- Task directions
Up to and including the line that contains "-A list of usefull URL", write out each line of the material from its first line, exactly.

- Records for this task
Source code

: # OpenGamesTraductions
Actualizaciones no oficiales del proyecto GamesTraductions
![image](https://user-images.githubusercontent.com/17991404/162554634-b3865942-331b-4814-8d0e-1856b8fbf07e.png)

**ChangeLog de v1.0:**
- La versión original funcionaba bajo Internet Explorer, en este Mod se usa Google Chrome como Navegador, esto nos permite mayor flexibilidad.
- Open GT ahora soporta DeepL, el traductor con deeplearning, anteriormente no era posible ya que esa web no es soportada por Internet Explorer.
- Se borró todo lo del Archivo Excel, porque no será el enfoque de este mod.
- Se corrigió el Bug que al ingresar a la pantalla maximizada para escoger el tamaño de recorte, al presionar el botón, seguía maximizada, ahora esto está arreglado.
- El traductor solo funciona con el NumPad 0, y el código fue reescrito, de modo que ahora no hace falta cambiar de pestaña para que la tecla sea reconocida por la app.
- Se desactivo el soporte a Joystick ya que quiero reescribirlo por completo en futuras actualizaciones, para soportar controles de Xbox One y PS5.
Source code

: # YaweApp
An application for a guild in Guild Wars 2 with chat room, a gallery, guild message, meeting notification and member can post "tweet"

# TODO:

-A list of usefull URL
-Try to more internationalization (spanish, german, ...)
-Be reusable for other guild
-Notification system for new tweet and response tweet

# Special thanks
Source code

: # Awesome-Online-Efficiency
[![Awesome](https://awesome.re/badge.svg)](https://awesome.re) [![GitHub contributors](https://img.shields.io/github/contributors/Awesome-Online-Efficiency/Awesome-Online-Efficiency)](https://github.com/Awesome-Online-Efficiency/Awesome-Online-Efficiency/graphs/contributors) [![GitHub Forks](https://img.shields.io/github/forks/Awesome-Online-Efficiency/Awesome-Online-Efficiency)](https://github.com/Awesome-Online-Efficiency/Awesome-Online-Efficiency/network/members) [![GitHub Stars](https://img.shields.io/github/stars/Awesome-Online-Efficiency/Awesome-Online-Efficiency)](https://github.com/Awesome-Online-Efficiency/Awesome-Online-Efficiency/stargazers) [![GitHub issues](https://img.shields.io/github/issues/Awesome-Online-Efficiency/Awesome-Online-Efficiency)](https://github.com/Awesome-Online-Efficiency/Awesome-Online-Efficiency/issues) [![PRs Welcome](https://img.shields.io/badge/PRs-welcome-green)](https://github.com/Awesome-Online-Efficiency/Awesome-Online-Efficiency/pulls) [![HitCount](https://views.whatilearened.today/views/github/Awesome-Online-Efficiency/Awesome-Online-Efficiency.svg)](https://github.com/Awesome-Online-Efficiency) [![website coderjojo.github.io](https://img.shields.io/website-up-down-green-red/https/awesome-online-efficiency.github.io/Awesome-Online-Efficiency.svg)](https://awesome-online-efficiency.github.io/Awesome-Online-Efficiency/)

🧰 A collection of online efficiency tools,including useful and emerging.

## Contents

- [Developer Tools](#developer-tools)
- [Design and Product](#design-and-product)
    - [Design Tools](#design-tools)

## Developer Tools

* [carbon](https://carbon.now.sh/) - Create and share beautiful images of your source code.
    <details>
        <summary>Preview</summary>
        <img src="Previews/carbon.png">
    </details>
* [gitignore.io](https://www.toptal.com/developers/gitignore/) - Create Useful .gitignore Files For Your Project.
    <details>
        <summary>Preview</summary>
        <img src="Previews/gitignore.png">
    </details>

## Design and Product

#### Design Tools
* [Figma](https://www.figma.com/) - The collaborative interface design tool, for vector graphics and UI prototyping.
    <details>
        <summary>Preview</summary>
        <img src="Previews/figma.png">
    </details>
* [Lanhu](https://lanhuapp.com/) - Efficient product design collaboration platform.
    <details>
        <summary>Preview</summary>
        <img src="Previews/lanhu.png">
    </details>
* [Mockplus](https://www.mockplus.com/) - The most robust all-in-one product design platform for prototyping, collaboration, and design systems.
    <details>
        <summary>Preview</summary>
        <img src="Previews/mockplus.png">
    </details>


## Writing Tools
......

- Reply
Source code

: # OpenGamesTraductions
Actualizaciones no oficiales del proyecto GamesTraductions
![image](https://user-images.githubusercontent.com/17991404/162554634-b3865942-331b-4814-8d0e-1856b8fbf07e.png)

**ChangeLog de v1.0:**
- La versión original funcionaba bajo Internet Explorer, en este Mod se usa Google Chrome como Navegador, esto nos permite mayor flexibilidad.
- Open GT ahora soporta DeepL, el traductor con deeplearning, anteriormente no era posible ya que esa web no es soportada por Internet Explorer.
- Se borró todo lo del Archivo Excel, porque no será el enfoque de este mod.
- Se corrigió el Bug que al ingresar a la pantalla maximizada para escoger el tamaño de recorte, al presionar el botón, seguía maximizada, ahora esto está arreglado.
- El traductor solo funciona con el NumPad 0, y el código fue reescrito, de modo que ahora no hace falta cambiar de pestaña para que la tecla sea reconocida por la app.
- Se desactivo el soporte a Joystick ya que quiero reescribirlo por completo en futuras actualizaciones, para soportar controles de Xbox One y PS5.
Source code

: # YaweApp
An application for a guild in Guild Wars 2 with chat room, a gallery, guild message, meeting notification and member can post "tweet"

# TODO:

-A list of usefull URL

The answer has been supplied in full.